#### [DATASET RECORDS]
*****
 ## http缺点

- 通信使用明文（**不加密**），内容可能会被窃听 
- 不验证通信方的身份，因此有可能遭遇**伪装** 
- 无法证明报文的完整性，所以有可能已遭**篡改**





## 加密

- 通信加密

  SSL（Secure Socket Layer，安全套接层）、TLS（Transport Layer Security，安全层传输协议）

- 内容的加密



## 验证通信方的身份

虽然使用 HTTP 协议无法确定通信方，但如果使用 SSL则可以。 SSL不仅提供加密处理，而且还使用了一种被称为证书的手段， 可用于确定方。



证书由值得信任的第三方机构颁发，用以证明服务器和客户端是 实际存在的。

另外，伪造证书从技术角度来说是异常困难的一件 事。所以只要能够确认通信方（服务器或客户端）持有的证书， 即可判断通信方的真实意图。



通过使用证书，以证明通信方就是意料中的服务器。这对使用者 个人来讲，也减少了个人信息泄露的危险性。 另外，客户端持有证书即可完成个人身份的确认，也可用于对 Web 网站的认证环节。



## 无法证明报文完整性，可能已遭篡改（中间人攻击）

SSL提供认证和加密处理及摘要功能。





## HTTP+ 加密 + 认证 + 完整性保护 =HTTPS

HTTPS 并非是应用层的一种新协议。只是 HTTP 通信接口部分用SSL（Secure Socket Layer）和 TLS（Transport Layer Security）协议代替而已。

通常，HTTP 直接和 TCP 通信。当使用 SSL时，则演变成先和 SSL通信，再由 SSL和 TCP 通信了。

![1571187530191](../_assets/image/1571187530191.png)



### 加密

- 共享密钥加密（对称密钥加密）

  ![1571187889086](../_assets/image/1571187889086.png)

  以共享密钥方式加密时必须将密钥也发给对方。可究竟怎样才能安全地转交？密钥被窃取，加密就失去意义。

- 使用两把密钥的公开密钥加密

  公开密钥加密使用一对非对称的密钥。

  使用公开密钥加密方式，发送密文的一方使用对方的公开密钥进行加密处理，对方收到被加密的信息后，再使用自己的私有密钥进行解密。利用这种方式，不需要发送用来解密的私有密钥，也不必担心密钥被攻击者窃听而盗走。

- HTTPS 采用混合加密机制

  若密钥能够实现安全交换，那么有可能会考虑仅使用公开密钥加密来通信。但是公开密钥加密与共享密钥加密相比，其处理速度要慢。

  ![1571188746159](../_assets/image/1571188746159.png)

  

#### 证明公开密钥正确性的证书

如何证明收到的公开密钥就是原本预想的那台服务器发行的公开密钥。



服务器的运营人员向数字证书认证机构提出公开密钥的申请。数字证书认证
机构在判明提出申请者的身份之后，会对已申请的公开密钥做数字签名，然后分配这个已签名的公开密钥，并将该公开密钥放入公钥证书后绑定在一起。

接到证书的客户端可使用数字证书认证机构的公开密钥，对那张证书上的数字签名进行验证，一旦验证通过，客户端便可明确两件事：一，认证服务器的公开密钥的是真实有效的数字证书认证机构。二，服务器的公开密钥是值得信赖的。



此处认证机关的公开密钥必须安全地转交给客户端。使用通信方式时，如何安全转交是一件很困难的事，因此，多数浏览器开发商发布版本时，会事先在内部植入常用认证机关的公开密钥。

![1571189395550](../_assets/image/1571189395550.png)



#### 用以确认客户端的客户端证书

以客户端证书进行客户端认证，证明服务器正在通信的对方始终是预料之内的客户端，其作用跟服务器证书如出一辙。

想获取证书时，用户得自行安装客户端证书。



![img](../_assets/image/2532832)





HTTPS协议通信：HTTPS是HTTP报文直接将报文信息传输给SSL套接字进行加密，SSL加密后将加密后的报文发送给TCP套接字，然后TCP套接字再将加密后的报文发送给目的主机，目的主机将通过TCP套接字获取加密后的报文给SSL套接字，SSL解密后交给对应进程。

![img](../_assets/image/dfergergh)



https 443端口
*****
#### [WHAT IS EXPECTED]
Across the data, how many lines contain the string "Socket"? Only the number is wanted.

#### [WORKED SOLUTION]
2